▸ Work item: Of all the lines in the material, count those containing the string "avoir" and write only the resulting number.

#####

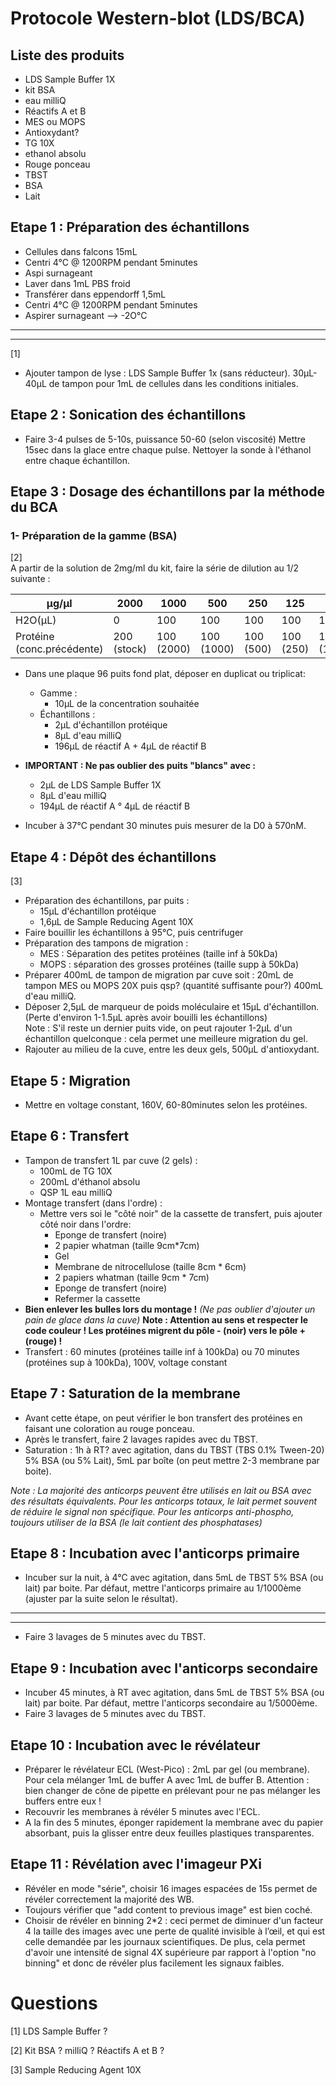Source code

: # Protocole Western-blot (LDS/BCA)

## Liste des produits

* LDS Sample Buffer 1X
* kit BSA
* eau milliQ
* Réactifs A et B
* MES ou MOPS
* Antioxydant?
* TG 10X
* ethanol absolu
* Rouge ponceau
* TBST
* BSA
* Lait

## Etape 1 : Préparation des échantillons

* Cellules dans falcons 15mL
* Centri 4°C @ 1200RPM pendant 5minutes
* Aspi surnageant
* Laver dans 1mL PBS froid
* Transférer dans eppendorff 1,5mL
* Centri 4°C @ 1200RPM pendant 5minutes
* Aspirer surnageant --> -2O°C  

---------------------
---------------------

[1]  
* Ajouter tampon de lyse : LDS Sample Buffer 1x (sans réducteur). 30µL-40µL de tampon pour 1mL de cellules dans les conditions initiales.

## Etape 2 : Sonication des échantillons

* Faire 3-4 pulses de 5-10s, puissance 50-60 (selon viscosité)
Mettre 15sec dans la glace entre chaque pulse. Nettoyer la sonde à l'éthanol entre chaque échantillon.

## Etape 3 : Dosage des échantillons par la méthode du BCA

### 1- Préparation de la gamme (BSA)

[2]  
A partir de la solution de 2mg/ml du kit, faire la série de dilution au 1/2 suivante :

| µg/µl | 2000 | 1000 | 500 | 250 | 125 | 75 |
|---|--- |---|---|---|---|---|
|H2O(µL)| 0 |100|100|100|100|100|
|Protéine (conc.précédente)| 200 (stock) | 100 (2000) | 100 (1000) | 100 (500) | 100 (250) | 100 (125) |

* Dans une plaque 96 puits fond plat, déposer en duplicat ou triplicat:
  * Gamme :
    * 10µL de la concentration souhaitée
  * Échantillons :
    * 2µL d'échantillon protéique
    * 8µL d'eau milliQ
    * 196µL de réactif A + 4µL de réactif B  

* **IMPORTANT : Ne pas oublier des puits "blancs" avec :**
  * 2µL de LDS Sample Buffer 1X
  * 8µL d'eau milliQ
  * 194µL de réactif A ° 4µL de réactif B  

* Incuber à 37°C pendant 30 minutes puis mesurer de la D0 à 570nM.

## Etape 4 : Dépôt des échantillons

[3]  
* Préparation des échantillons, par puits :
  * 15µL d'échantillon protéique
  * 1,6µL de Sample Reducing Agent 10X
* Faire bouillir les échantillons à 95°C, puis centrifuger
* Préparation des tampons de migration :
  * MES : Séparation des petites protéines (taille inf à 50kDa)
  * MOPS : séparation des grosses protéines (taille supp à 50kDa)
* Préparer 400mL de tampon de migration par cuve soit : 20mL de tampon MES ou MOPS 20X puis qsp? (quantité suffisante pour?) 400mL d'eau milliQ.
* Déposer 2,5µL de marqueur de poids moléculaire et 15µL d'échantillon. (Perte d'environ 1-1.5µL après avoir bouilli les échantillons)  
Note : S'il reste un dernier puits vide, on peut rajouter 1-2µL d'un échantillon quelconque : cela permet une meilleure migration du gel.
* Rajouter au milieu de la cuve, entre les deux gels, 500µL d'antioxydant.

## Etape 5 : Migration

* Mettre en voltage constant, 160V, 60-80minutes selon les protéines.

## Etape 6 : Transfert

* Tampon de transfert 1L par cuve (2 gels) :
  * 100mL de TG 10X
  * 200mL d'éthanol absolu
  * QSP 1L eau milliQ
* Montage transfert (dans l'ordre) :
  * Mettre vers soi le "côté noir" de la cassette de transfert, puis ajouter côté noir dans l'ordre:
    * Eponge de transfert (noire)
    * 2 papier whatman (taille 9cm*7cm)
    * Gel
    * Membrane de nitrocellulose (taille 8cm * 6cm)
    * 2 papiers whatman (taille 9cm * 7cm)
    * Eponge de transfert (noire)
    * Refermer la cassette
* **Bien enlever les bulles lors du montage !**
*(Ne pas oublier d'ajouter un pain de glace dans la cuve)*
**Note : Attention au sens et respecter le code couleur ! Les protéines migrent du pôle - (noir) vers le pôle + (rouge) !**
* Transfert : 60 minutes (protéines taille inf à 100kDa) ou 70 minutes (protéines sup à 100kDa), 100V, voltage constant

## Etape 7 : Saturation de la membrane

* Avant cette étape, on peut vérifier le bon transfert des protéines en faisant une coloration au rouge ponceau.
* Après le transfert, faire 2 lavages rapides avec du TBST.
* Saturation : 1h à RT? avec agitation, dans du TBST (TBS 0.1% Tween-20) 5% BSA (ou 5% Lait), 5mL par boîte (on peut mettre 2-3 membrane par boite).  

*Note : La majorité des anticorps peuvent être utilisés en lait ou BSA avec des résultats équivalents. Pour les anticorps totaux, le lait permet souvent de réduire le signal non spécifique. Pour les anticorps anti-phospho, toujours utiliser de la BSA (le lait contient des phosphatases)*

## Etape 8 : Incubation avec l'anticorps primaire

* Incuber sur la nuit, à 4°C avec agitation, dans 5mL de TBST 5% BSA (ou lait) par boite. Par défaut, mettre l'anticorps primaire au 1/1000ème (ajuster par la suite selon le résultat).

--------------------------------------
--------------------------------------

* Faire 3 lavages de 5 minutes avec du TBST.

## Etape 9 : Incubation avec l'anticorps secondaire

* Incuber 45 minutes, à RT avec agitation, dans 5mL de TBST 5% BSA (ou lait) par boite. Par défaut, mettre l'anticorps secondaire au 1/5000ème.
* Faire 3 lavages de 5 minutes avec du TBST.

## Etape 10 : Incubation avec le révélateur

* Préparer le révélateur ECL (West-Pico) : 2mL par gel (ou membrane). Pour cela mélanger 1mL de buffer A avec 1mL de buffer B. Attention : bien changer de cône de pipette en prélevant pour ne pas mélanger les buffers entre eux !
* Recouvrir les membranes à révéler 5 minutes avec l'ECL.
* A la fin des 5 minutes, éponger rapidement la membrane avec du papier absorbant, puis la glisser entre deux feuilles plastiques transparentes.

## Etape 11 : Révélation avec l'imageur PXi

* Révéler en mode "série", choisir 16 images espacées de 15s permet de révéler correctement la majorité des WB.
* Toujours vérifier que "add content to previous image" est bien coché.
* Choisir de révéler en binning 2*2 : ceci permet de diminuer d'un facteur 4 la taille des images avec une perte de qualité invisible à l’œil, et qui est celle demandée par les journaux scientifiques. De plus, cela permet d'avoir une intensité de signal 4X supérieure par rapport à l'option "no binning" et donc de révéler plus facilement les signaux faibles.


# Questions

[1]
LDS Sample Buffer ?

[2]
Kit BSA ?
milliQ ?
Réactifs A et B ?

[3]
Sample Reducing Agent 10X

#####

▸ Reply: 2